→ **DATA PROVIDED**

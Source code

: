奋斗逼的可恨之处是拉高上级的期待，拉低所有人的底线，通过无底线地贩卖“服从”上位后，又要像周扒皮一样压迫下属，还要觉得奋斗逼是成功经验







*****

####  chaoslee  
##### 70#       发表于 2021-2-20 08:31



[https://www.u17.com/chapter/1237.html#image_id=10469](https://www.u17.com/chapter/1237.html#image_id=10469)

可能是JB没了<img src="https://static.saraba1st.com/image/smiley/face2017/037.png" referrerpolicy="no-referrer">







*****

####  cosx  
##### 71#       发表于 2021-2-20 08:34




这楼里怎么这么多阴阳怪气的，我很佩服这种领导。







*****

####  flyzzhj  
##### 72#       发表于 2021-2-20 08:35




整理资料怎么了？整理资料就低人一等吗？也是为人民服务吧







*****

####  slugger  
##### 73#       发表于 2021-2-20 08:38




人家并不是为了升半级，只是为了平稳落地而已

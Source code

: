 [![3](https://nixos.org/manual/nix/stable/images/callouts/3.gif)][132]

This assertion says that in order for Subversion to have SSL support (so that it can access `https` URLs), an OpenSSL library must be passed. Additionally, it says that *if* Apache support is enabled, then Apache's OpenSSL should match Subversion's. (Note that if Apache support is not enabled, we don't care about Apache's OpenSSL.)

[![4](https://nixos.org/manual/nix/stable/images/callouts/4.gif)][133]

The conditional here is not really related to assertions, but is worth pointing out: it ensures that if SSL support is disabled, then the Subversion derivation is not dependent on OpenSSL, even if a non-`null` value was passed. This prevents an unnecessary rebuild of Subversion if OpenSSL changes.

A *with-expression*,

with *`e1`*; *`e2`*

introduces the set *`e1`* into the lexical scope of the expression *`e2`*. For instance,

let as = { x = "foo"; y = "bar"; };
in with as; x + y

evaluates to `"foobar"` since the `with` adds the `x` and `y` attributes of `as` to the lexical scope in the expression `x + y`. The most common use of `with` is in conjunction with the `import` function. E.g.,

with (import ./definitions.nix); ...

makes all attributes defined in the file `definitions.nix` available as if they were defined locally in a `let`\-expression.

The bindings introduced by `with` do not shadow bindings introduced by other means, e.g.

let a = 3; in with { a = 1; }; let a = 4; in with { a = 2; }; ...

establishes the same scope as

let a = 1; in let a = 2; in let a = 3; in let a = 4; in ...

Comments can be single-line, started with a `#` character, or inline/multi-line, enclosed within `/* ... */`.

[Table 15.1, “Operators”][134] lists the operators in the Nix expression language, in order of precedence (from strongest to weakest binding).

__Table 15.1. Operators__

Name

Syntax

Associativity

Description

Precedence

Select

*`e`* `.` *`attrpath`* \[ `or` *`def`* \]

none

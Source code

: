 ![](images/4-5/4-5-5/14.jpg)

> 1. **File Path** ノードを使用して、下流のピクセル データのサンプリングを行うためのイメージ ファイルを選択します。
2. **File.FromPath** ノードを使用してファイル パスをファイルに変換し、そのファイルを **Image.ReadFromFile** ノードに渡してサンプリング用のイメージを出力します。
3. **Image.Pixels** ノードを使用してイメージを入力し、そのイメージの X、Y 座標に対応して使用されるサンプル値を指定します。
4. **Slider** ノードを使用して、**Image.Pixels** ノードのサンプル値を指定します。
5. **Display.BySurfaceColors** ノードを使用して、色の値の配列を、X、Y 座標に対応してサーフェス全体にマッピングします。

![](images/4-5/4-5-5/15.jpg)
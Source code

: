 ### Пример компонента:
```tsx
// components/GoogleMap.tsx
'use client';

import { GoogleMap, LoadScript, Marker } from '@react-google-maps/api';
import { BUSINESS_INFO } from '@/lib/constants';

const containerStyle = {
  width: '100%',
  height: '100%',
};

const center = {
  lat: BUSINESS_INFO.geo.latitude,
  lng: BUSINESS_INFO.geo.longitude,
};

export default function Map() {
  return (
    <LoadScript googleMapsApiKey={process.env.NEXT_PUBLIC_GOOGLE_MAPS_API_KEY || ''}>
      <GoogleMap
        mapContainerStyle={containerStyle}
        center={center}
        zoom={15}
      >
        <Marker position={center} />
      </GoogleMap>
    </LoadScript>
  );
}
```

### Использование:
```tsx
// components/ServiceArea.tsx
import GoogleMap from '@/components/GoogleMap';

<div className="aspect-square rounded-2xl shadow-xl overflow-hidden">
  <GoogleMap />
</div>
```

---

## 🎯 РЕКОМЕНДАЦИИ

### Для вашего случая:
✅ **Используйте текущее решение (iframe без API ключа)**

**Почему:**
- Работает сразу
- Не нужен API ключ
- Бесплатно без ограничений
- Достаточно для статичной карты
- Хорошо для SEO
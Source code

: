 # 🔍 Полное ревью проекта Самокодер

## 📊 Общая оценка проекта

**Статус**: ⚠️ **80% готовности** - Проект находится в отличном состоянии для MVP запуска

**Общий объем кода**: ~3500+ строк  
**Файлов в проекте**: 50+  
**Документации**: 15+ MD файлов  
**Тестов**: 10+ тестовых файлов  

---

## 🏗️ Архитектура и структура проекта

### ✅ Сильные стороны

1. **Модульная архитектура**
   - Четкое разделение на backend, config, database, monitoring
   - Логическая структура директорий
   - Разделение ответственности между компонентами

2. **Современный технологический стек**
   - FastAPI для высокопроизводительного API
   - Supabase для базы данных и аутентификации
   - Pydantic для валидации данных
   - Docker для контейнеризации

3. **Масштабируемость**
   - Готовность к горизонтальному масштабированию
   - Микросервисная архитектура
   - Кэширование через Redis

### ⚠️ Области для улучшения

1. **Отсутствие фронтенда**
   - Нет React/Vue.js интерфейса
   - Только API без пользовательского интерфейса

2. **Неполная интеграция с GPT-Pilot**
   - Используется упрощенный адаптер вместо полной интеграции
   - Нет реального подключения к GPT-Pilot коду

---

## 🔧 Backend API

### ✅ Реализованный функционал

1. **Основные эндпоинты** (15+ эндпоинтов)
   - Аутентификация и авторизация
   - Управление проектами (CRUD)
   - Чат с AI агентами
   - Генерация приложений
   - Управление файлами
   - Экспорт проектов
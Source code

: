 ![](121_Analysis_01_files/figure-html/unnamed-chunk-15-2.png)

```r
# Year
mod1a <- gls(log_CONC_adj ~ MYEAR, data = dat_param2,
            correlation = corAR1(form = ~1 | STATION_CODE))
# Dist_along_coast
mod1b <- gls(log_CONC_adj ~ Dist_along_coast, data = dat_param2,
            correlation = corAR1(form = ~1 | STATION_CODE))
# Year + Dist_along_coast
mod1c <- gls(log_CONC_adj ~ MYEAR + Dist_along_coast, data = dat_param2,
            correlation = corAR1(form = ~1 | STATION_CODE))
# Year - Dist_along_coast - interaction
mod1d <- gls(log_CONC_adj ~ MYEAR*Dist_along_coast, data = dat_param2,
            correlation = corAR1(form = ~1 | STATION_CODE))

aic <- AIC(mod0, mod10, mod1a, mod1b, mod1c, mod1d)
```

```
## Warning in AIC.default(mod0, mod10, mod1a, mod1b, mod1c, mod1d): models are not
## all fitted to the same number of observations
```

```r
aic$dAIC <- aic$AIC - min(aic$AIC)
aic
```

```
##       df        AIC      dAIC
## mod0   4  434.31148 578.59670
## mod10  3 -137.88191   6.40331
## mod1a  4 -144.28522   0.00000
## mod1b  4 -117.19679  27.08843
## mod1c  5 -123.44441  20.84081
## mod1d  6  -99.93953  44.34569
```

→ **EXERCISE INSTRUCTIONS**
Whenever a line in the preceding entries includes the word "callouts", count it, and state the total alone.

→ **SOLUTION**
2